Нанон не отвечала, она задумалась.
— В числе этих спасительных мыслей, — решился спросить Ковиньяк, — надеюсь, была мысль о забвении обид?
— Если не о забвении, то, по крайней мере, о прощении.
— По-моему, лучше бы забвение, ну да все равно. Коли человек виноват, так ему не приходится быть разборчивым. Значит, вы мне простите мои грехи перед вами, сестричка?
— Я их уже простила, — отвечала Нанон.
— А, это меня радует, — сказал Ковиньяк. — Значит, с этих пор вы будете в состоянии смотреть на меня без отвращения?
— Не только без отвращения, но даже с удовольствием.
— С удовольствием?
— Да, мой друг.
— Ваш друг? Вот как! Знаете, Нанон, то, что вы так называете меня, доставляет мне большое удовольствие, потому что вы говорите так по доброй воле; ведь братом-то вы меня зовете вынужденно. Значит, вы решились переносить мое присутствие около себя?
— О, этого я не говорю, — ответила Нанон. — Существуют невозможные вещи, Ролан, и мы оба будем с этим считаться.

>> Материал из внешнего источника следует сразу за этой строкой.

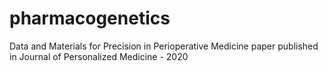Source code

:# pharmacogenetics
Data and Materials for Precision in Perioperative Medicine paper published in Journal of Personalized Medicine - 2020
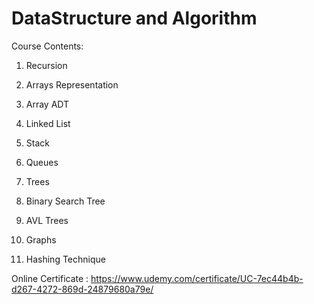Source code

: # DataStructure and Algorithm 

Course Contents:

1. Recursion

2. Arrays Representation

3. Array ADT

4. Linked List

5. Stack

6. Queues

7. Trees

8. Binary Search Tree

9. AVL Trees

10. Graphs

11. Hashing Technique

Online Certificate : https://www.udemy.com/certificate/UC-7ec44b4b-d267-4272-869d-24879680a79e/
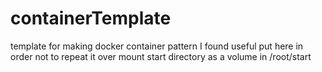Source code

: # containerTemplate
template for making docker container
pattern I found useful put here in order not to repeat it over
mount start directory as a volume in /root/start

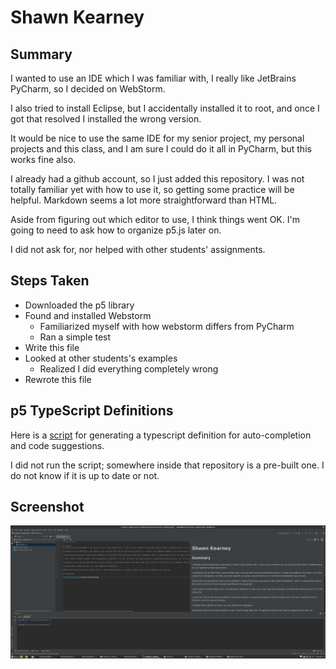 # Shawn Kearney

## Summary

I wanted to use an IDE which I was familiar with, I really like JetBrains PyCharm, so I decided on WebStorm.

I also tried to install Eclipse, but I accidentally installed it to root, and once I got that resolved I installed the wrong version.

It would be nice to use the same IDE for my senior project, my personal projects and this class, and I am sure I could do it all in PyCharm, but this works fine also.

I already had a github account, so I just added this repository. I was not totally familiar yet with how to use it, so getting some practice will be helpful. Markdown seems a lot more straightforward than HTML.

Aside from figuring out which editor to use, I think things went OK. I'm going to need to ask how to organize p5.js later on.

I did not ask for, nor helped with other students' assignments.

## Steps Taken
* Downloaded the p5 library
* Found and installed Webstorm
    * Familiarized myself with how webstorm differs from PyCharm
    * Ran a simple test
* Write this file
* Looked at other students's examples
    * Realized I did everything completely wrong
* Rewrote this file

## p5 TypeScript Definitions

Here is a [script](https://github.com/p5-types/p5.ts) for generating a typescript definition for auto-completion and code suggestions. 

I did not run the script; somewhere inside that repository is a pre-built one. I do not know if it is up to date or not.

## Screenshot

![Image of my Editor](img/screenshot.png)
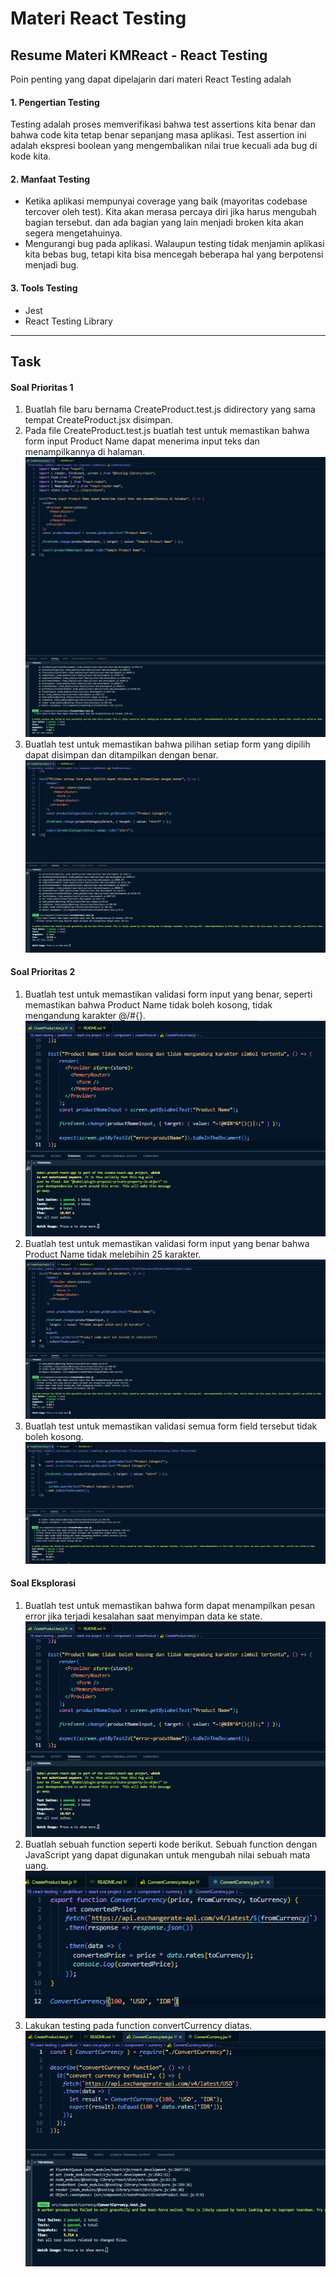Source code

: # Materi React Testing

## Resume Materi KMReact - React Testing

Poin penting yang dapat dipelajarin dari materi React Testing adalah

#### 1. Pengertian Testing

Testing adalah proses memverifikasi bahwa test assertions kita benar dan bahwa code kita tetap benar sepanjang masa aplikasi. Test assertion ini adalah ekspresi boolean yang mengembalikan nilai true kecuali ada bug di kode kita.

#### 2. Manfaat Testing

- Ketika aplikasi mempunyai coverage yang baik (mayoritas codebase tercover oleh test). Kita akan merasa percaya diri jika harus mengubah bagian tersebut. dan ada bagian yang lain menjadi broken kita akan segera mengetahuinya.
- Mengurangi bug pada aplikasi. Walaupun testing tidak menjamin aplikasi kita bebas bug, tetapi kita bisa mencegah beberapa hal yang berpotensi menjadi bug.

#### 3. Tools Testing

- Jest
- React Testing Library

---

## Task

#### Soal Prioritas 1

1. Buatlah file baru bernama CreateProduct.test.js didirectory yang sama tempat CreateProduct.jsx disimpan.
2. Pada file CreateProduct.test.js buatlah test untuk memastikan bahwa form input Product Name dapat menerima input teks dan menampilkannya di halaman.
   ![Input Product Name](./screenshoot/input-product-name.png)
3. Buatlah test untuk memastikan bahwa pilihan setiap form yang dipilih dapat disimpan dan ditampilkan dengan benar.
   ![Input Product Category](./screenshoot/input-product-category.png)

#### Soal Prioritas 2

1. Buatlah test untuk memastikan validasi form input yang benar, seperti memastikan bahwa Product Name tidak boleh kosong, tidak mengandung karakter @/#{}.
   ![Product Name not empty](./screenshoot/product-name-not-empty.png)
2. Buatlah test untuk memastikan validasi form input yang benar bahwa Product Name tidak melebihin 25 karakter.
   ![Product Name not more than 25 character](./screenshoot/product-name-not-more-25.png)
3. Buatlah test untuk memastikan validasi semua form field tersebut tidak boleh kosong.
   ![Form Field not empty](./screenshoot/form-field-not-empty.png)

#### Soal Eksplorasi

1. Buatlah test untuk memastikan bahwa form dapat menampilkan pesan error jika terjadi kesalahan saat menyimpan data ke state.
   ![Error Message](./screenshoot/product-name-not-empty.png)
2. Buatlah sebuah function seperti kode berikut. Sebuah function dengan JavaScript yang dapat digunakan untuk mengubah nilai sebuah mata uang.
   ![Function Convert Currency](./screenshoot/func-convert-currency.png)
3. Lakukan testing pada function convertCurrency diatas.
   ![Testing Convert Currency](./screenshoot/testing-convert-currency.png)
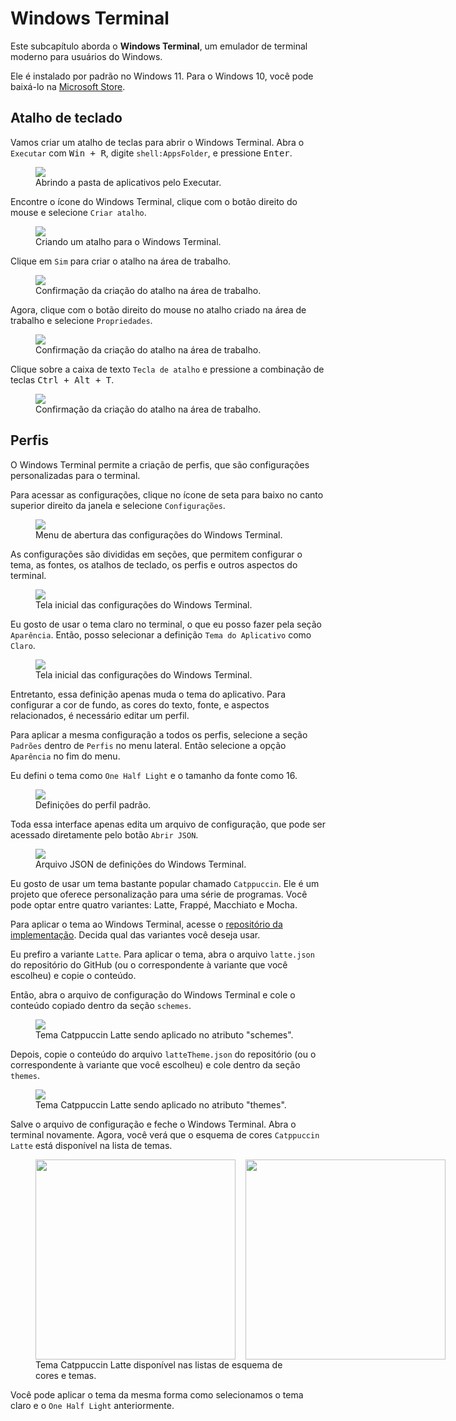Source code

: # Windows Terminal

Este subcapítulo aborda o **Windows Terminal**, um emulador de terminal moderno para usuários do Windows.

Ele é instalado por padrão no Windows 11.
Para o Windows 10, você pode baixá-lo na [Microsoft Store](https://www.microsoft.com/store/productId/9N0DX20HK701?ocid=pdpshare).

## Atalho de teclado

Vamos criar um atalho de teclas para abrir o Windows Terminal.
Abra o `Executar` com <kbd>Win + R</kbd>, digite `shell:AppsFolder`, e pressione <kbd>Enter</kbd>.

<figure>
<img src="./open_folder.png" />
<figcaption>Abrindo a pasta de aplicativos pelo Executar.</figcaption>
</figure>

Encontre o ícone do Windows Terminal, clique com o botão direito do mouse e selecione `Criar atalho`.

<figure>
<img src="./select_terminal.png" />
<figcaption>Criando um atalho para o Windows Terminal.</figcaption>
</figure>

Clique em `Sim` para criar o atalho na área de trabalho.

<figure>
<img src="./confirm.png" />
<figcaption>Confirmação da criação do atalho na área de trabalho.</figcaption>
</figure>

Agora, clique com o botão direito do mouse no atalho criado na área de trabalho e selecione `Propriedades`.

<figure>
<img src="./edit_shortcut.png" />
<figcaption>Confirmação da criação do atalho na área de trabalho.</figcaption>
</figure>

Clique sobre a caixa de texto `Tecla de atalho` e pressione a combinação de teclas <kbd>Ctrl + Alt + T</kbd>.

<figure>
<img src="./set_keybinding.png" />
<figcaption>Confirmação da criação do atalho na área de trabalho.</figcaption>
</figure>

## Perfis

O Windows Terminal permite a criação de perfis, que são configurações personalizadas para o terminal.

Para acessar as configurações, clique no ícone de seta para baixo no canto superior direito da janela e selecione `Configurações`.

<figure>
<img src="./open_configurations.png" />
<figcaption>Menu de abertura das configurações do Windows Terminal.</figcaption>
</figure>

As configurações são divididas em seções, que permitem configurar o tema, as fontes, os atalhos de teclado, os perfis e outros aspectos do terminal.

<figure>
<img src="./initial_configs.png" />
<figcaption>Tela inicial das configurações do Windows Terminal.</figcaption>
</figure>

Eu gosto de usar o tema claro no terminal, o que eu posso fazer pela seção `Aparência`.
Então, posso selecionar a definição `Tema do Aplicativo` como `Claro`.

<figure>
<img src="./light_theme.png" />
<figcaption>Tela inicial das configurações do Windows Terminal.</figcaption>
</figure>

Entretanto, essa definição apenas muda o tema do aplicativo.
Para configurar a cor de fundo, as cores do texto, fonte, e aspectos relacionados, é necessário editar um perfil.

Para aplicar a mesma configuração a todos os perfis, selecione a seção `Padrões` dentro de `Perfis` no menu lateral.
Então selecione a opção `Aparência` no fim do menu.

Eu defini o tema como `One Half Light` e o tamanho da fonte como 16.

<figure>
<img src="./default_profile.png" />
<figcaption>Definições do perfil padrão.</figcaption>
</figure>

Toda essa interface apenas edita um arquivo de configuração, que pode ser acessado diretamente pelo botão `Abrir JSON`.

<figure>
<img src="./json_file.png" />
<figcaption>Arquivo JSON de definições do Windows Terminal.</figcaption>
</figure>

Eu gosto de usar um tema bastante popular chamado `Catppuccin`.
Ele é um projeto que oferece personalização para uma série de programas.
Você pode optar entre quatro variantes: Latte, Frappé, Macchiato e Mocha.

Para aplicar o tema ao Windows Terminal, acesse o [repositório da implementação](https://github.com/catppuccin/windows-terminal).
Decida qual das variantes você deseja usar.

Eu prefiro a variante `Latte`.
Para aplicar o tema, abra o arquivo `latte.json` do repositório do GitHub (ou o correspondente à variante que você escolheu) e copie o conteúdo.

Então, abra o arquivo de configuração do Windows Terminal e cole o conteúdo copiado dentro da seção `schemes`.

<figure>
<img src="./schemes.png" />
<figcaption>Tema Catppuccin Latte sendo aplicado no atributo "schemes".</figcaption>
</figure>

Depois, copie o conteúdo do arquivo `latteTheme.json` do repositório (ou o correspondente à variante que você escolheu) e cole dentro da seção `themes`.

<figure>
<img src="./themes.png" />
<figcaption>Tema Catppuccin Latte sendo aplicado no atributo "themes".</figcaption>
</figure>

Salve o arquivo de configuração e feche o Windows Terminal.
Abra o terminal novamente.
Agora, você verá que o esquema de cores `Catppuccin Latte` está disponível na lista de temas.

<figure>
<div style="display:flex;align-items:center;gap:1rem;">
<img src="./schemes_list.png" style="height:320px;"/>
<img src="./themes_list.png" style="height:320px;"/>
</div>
<figcaption>Tema Catppuccin Latte disponível nas listas de esquema de cores e temas.</figcaption>
</figure>

Você pode aplicar o tema da mesma forma como selecionamos o tema claro e o `One Half Light` anteriormente.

— Понимаю, — сказал Ковиньяк опять с глубоким вздохом. — Я изгнан. Ведь вы меня прогоняете, не так ли? Я больше не увижу вас. Ну что делать? Хотя для меня будет очень тяжело не видеть вас, Нанон, честное слово, но я сам понимаю, что заслужил это. Да я и сам осудил себя. И что мне теперь делать во Франции? Мир заключен. Гиень умиротворена. Королева и мадам Конде скоро вновь станут лучшими друзьями в мире. А я не могу себя обманывать до такой степени, чтобы воображать, будто я заслужил милость той или другой из этих владетельных особ. И самое лучшее, что я могу сделать, — это удалиться в добровольное изгнание. Итак, милая сестричка, скажите «прости» вечному страннику. Теперь идет война в Африке. Господин де Бофор едет сражаться с неверными, и я поеду с ним. По правде сказать, я решительно не постигаю, в чем эти неверные провинились перед верными. Но это нашего брата не касается, это дело королей. А там можно быть убитым — вот и все, что мне нужно. Отправляюсь туда. Когда вы узнаете, что я умер, вы все же не будете так ненавидеть меня.
Нанон, которая слушала этот поток слов, опустив голову, подняла на Ковиньяка свои большие глаза.
— Это правда? — спросила она.
— Что?
— То, что вы задумали, брат?
Ковиньяк был захвачен потоком красноречия; так бывает с людьми, которые, не обладая подлинной чувствительностью, привыкли воспламенять себя словесной трескотней. Вопрос Нанон вернул его к действительности. Он спросил самого себя, нельзя ли ему как-нибудь от этого порыва вдохновения сделать переход к чему-нибудь более обыденному.
— Видите ли, сестричка, — сказал он, — клянусь вам… уж, право, не знаю чем… ну, клянусь вам честью Ковиньяка, что я действительно глубоко опечален и несчастен после смерти Ришона, а еще больше после смерти… Вот видите ли, сейчас только, сидя вот на этом самом камне, я старался всеми силами и средствами угомонить свое сердце, которое до сих пор — всю мою жизнь — молчало во мне, а теперь не довольствуется тем, что бьется, но говорит, кричит, плачет. Скажите, Нанон, ведь это и есть то самое, что называется угрызениями совести?